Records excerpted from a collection
§

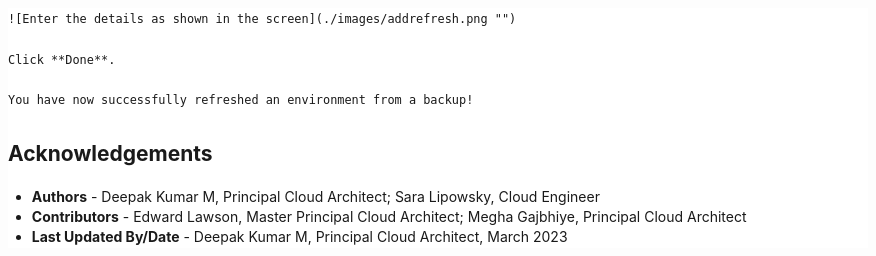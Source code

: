     ![Enter the details as shown in the screen](./images/addrefresh.png "")

    Click **Done**.

    You have now successfully refreshed an environment from a backup!

## Acknowledgements
* **Authors** - Deepak Kumar M, Principal Cloud Architect; Sara Lipowsky, Cloud Engineer
* **Contributors** - Edward Lawson, Master Principal Cloud Architect; Megha Gajbhiye, Principal Cloud Architect
* **Last Updated By/Date** - Deepak Kumar M, Principal Cloud Architect, March 2023
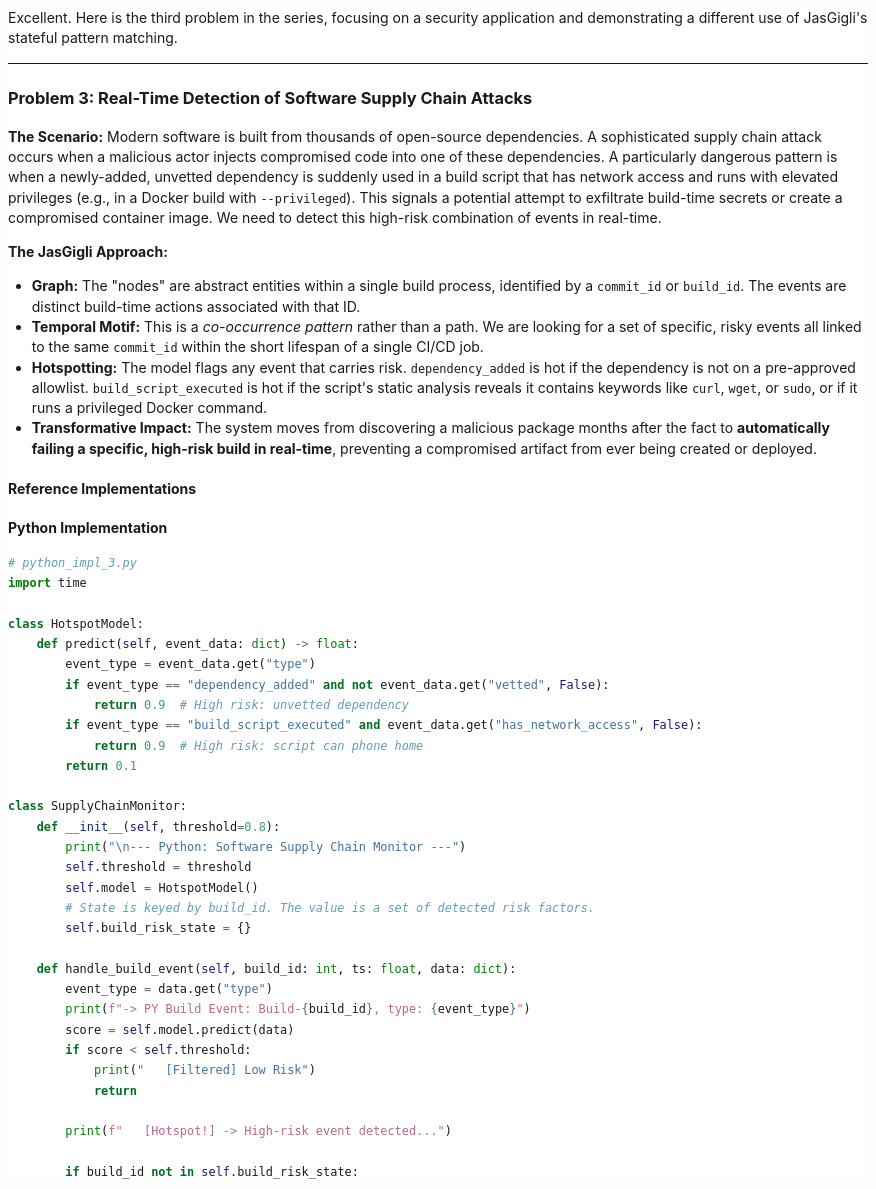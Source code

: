 
Excellent. Here is the third problem in the series, focusing on a security application and demonstrating a different use of JasGigli's stateful pattern matching.

---

### **Problem 3: Real-Time Detection of Software Supply Chain Attacks**

**The Scenario:** Modern software is built from thousands of open-source dependencies. A sophisticated supply chain attack occurs when a malicious actor injects compromised code into one of these dependencies. A particularly dangerous pattern is when a newly-added, unvetted dependency is suddenly used in a build script that has network access and runs with elevated privileges (e.g., in a Docker build with `--privileged`). This signals a potential attempt to exfiltrate build-time secrets or create a compromised container image. We need to detect this high-risk combination of events in real-time.

**The JasGigli Approach:**
*   **Graph:** The "nodes" are abstract entities within a single build process, identified by a `commit_id` or `build_id`. The events are distinct build-time actions associated with that ID.
*   **Temporal Motif:** This is a *co-occurrence pattern* rather than a path. We are looking for a set of specific, risky events all linked to the same `commit_id` within the short lifespan of a single CI/CD job.
*   **Hotspotting:** The model flags any event that carries risk. `dependency_added` is hot if the dependency is not on a pre-approved allowlist. `build_script_executed` is hot if the script's static analysis reveals it contains keywords like `curl`, `wget`, or `sudo`, or if it runs a privileged Docker command.
*   **Transformative Impact:** The system moves from discovering a malicious package months after the fact to **automatically failing a specific, high-risk build in real-time**, preventing a compromised artifact from ever being created or deployed.

#### **Reference Implementations**

**Python Implementation**
```python
# python_impl_3.py
import time

class HotspotModel:
    def predict(self, event_data: dict) -> float:
        event_type = event_data.get("type")
        if event_type == "dependency_added" and not event_data.get("vetted", False):
            return 0.9  # High risk: unvetted dependency
        if event_type == "build_script_executed" and event_data.get("has_network_access", False):
            return 0.9  # High risk: script can phone home
        return 0.1

class SupplyChainMonitor:
    def __init__(self, threshold=0.8):
        print("\n--- Python: Software Supply Chain Monitor ---")
        self.threshold = threshold
        self.model = HotspotModel()
        # State is keyed by build_id. The value is a set of detected risk factors.
        self.build_risk_state = {}

    def handle_build_event(self, build_id: int, ts: float, data: dict):
        event_type = data.get("type")
        print(f"-> PY Build Event: Build-{build_id}, type: {event_type}")
        score = self.model.predict(data)
        if score < self.threshold:
            print("   [Filtered] Low Risk")
            return
        
        print(f"   [Hotspot!] -> High-risk event detected...")
        
        if build_id not in self.build_risk_state:
```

§

#### REQUIRED ACTION
Copy word for word the stretch of entries above from the line that has "single CI/CD job." through the line that has "privileged Docker command.", both ends included, and nothing outside it.

#### WRITTEN ANSWER
*   **Temporal Motif:** This is a *co-occurrence pattern* rather than a path. We are looking for a set of specific, risky events all linked to the same `commit_id` within the short lifespan of a single CI/CD job.
*   **Hotspotting:** The model flags any event that carries risk. `dependency_added` is hot if the dependency is not on a pre-approved allowlist. `build_script_executed` is hot if the script's static analysis reveals it contains keywords like `curl`, `wget`, or `sudo`, or if it runs a privileged Docker command.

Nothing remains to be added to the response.